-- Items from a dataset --
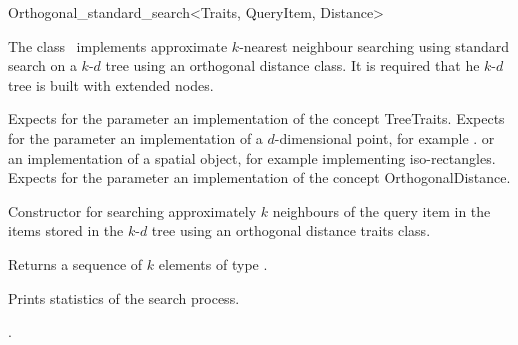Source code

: 

\begin{ccRefClass}{Orthogonal_standard_search<Traits, QueryItem, Distance>}  %


\ccDefinition

The class \ccRefName\ implements approximate $k$-nearest neighbour searching
using standard search on a $k$-$d$ tree using an orthogonal distance
class. It is required that he $k$-$d$ tree is built with extended nodes.


\ccParameters

Expects for the parameter  an implementation of the concept TreeTraits.
Expects for the parameter   an implementation
of a $d$-dimensional point, for example .
or an implementation of a spatial object, for
example  implementing iso-rectangles.
Expects for the parameter  an implementation of the
concept OrthogonalDistance.

\ccTypes



\ccCreation
{}  %

{Constructor for searching approximately $k$ neighbours of the query item 
in the items stored in the $k$-$d$ tree  using an orthogonal distance
traits class.}


{Returns a sequence of $k$ elements of type }.

{
Prints statistics of the search process.
}

\ccSeeAlso

.

\end{ccRefClass}



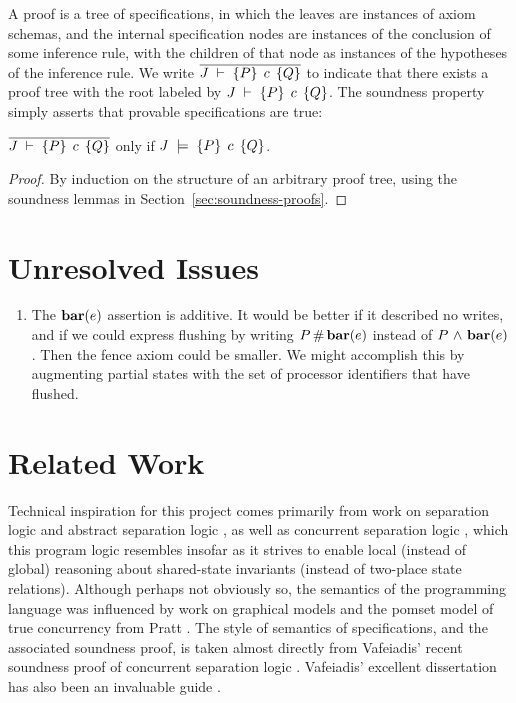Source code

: \documentclass[11pt]{article}
\begin{document}
A proof is a tree of specifications, in which the leaves are instances of axiom schemas, and the internal specification nodes are instances of the conclusion of some inference rule, with the children of that node as instances of the hypotheses of the inference rule. We write $\overline{J\;\vdash\;\left\lbrace P \right\rbrace\;c\;\left\lbrace Q \right\rbrace}$ to indicate that there exists a proof tree with the root labeled by $J\;\vdash\;\left\lbrace P \right\rbrace\;c\;\left\lbrace Q \right\rbrace$. The soundness property simply asserts that provable specifications are true: 

\begin{theorem}[Soundness]
	$\overline{J\;\vdash\;\left\lbrace P \right\rbrace\;c\;\left\lbrace Q \right\rbrace}$ only if $J\;\models\;\left\lbrace P \right\rbrace\;c\;\left\lbrace Q \right\rbrace$. 
\end{theorem}

\begin{proof}
	By induction on the structure of an arbitrary proof tree, using the soundness lemmas in Section~\ref{sec:soundness-proofs}. 
\end{proof}

\section{Unresolved Issues}

\begin{enumerate}
	\item The $\mathbf{bar}(e)$ assertion is additive. It would be better if it described no writes, and if we could express flushing by writing $P \operatorname{\#} \mathbf{bar}(e)$ instead of $P \operatorname{\,\wedge\,} \mathbf{bar}(e)$. Then the fence axiom could be smaller. We might accomplish this by augmenting partial states with the set of processor identifiers that have flushed.  
\end{enumerate}


\section{Related Work}

Technical inspiration for this project comes primarily from work on separation logic \cite{DBLP:conf/lics/Reynolds02,DBLP:conf/csl/OHearnRY01,DBLP:journals/bsl/OHearnP99} and abstract separation logic \cite{DBLP:conf/lics/CalcagnoOY07}, as well as concurrent separation logic  \cite{DBLP:journals/tcs/OHearn07,DBLP:journals/tcs/Brookes07}, which this program logic resembles insofar as it strives to enable local (instead of global) reasoning about shared-state invariants (instead of two-place state relations). Although perhaps not obviously so, the semantics of the programming language was influenced by work on graphical models \cite{DBLP:journals/ipl/WehrmanHO09,DBLP:conf/RelMiCS/HoareMSW09,DBLP:journals/jlp/HoareMSW11} and the pomset model of true concurrency from Pratt \cite{DBLP:conf/popl/Pratt82,DBLP:conf/concur/Pratt84}. The style of semantics of specifications, and the associated soundness proof, is taken almost directly from Vafeiadis' recent soundness proof of concurrent separation logic \cite{V11}. Vafeiadis' excellent dissertation has also been an invaluable guide \cite{VafeiadisDissertation}. 
\end{document}
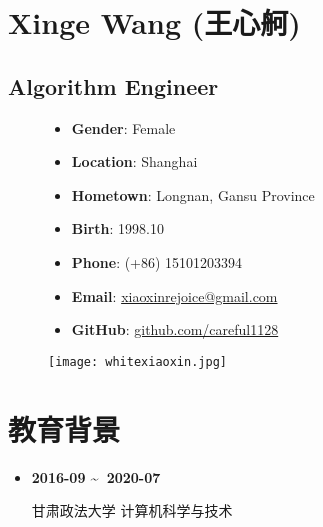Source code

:\documentclass[11pt,a4paper]{article}
\begin{document}
\section*{Xinge Wang (王心舸)}
\subsection*{Algorithm Engineer}

\begin{figure}[h!]
    \begin{minipage}[c]{0.7\textwidth}  %
        \begin{itemize}[leftmargin=*,noitemsep,topsep=0pt]
            \item \textbf{Gender}: Female 
            \item \textbf{Location}: Shanghai
            \item \textbf{Hometown}: Longnan, Gansu Province  
            \item \textbf{Birth}: 1998.10
            \item \textbf{Phone}: (+86) 15101203394
            \item \textbf{Email}: \href{mailto:xiaoxinrejoice@gmail.com}{xiaoxinrejoice@gmail.com} 
            \item \textbf{GitHub}: \href{https://github.com/careful1128}{github.com/careful1128}
        \end{itemize}
    \end{minipage}%
    \hfill  %
    \begin{minipage}[c]{0.25\textwidth}  %
        \raggedleft  %
        \texttt{[image: whitexiaoxin.jpg]} 
    \end{minipage}
\end{figure}

\section*{教育背景}
\begin{itemize}[leftmargin=*,noitemsep,topsep=3pt]
    \item \textbf{2016-09 \textasciitilde\ 2020-07} \\
    \begin{minipage}[t]{\linewidth}
        甘肃政法大学
        \hfill
        计算机科学与技术
    \end{minipage}
\end{itemize}
\end{document}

-- Work task --
Take every line from the data above that holds "textwidth" and copy it out.

-- Answer space --
    \begin{minipage}[c]{0.7\textwidth}  %
    \begin{minipage}[c]{0.25\textwidth}  %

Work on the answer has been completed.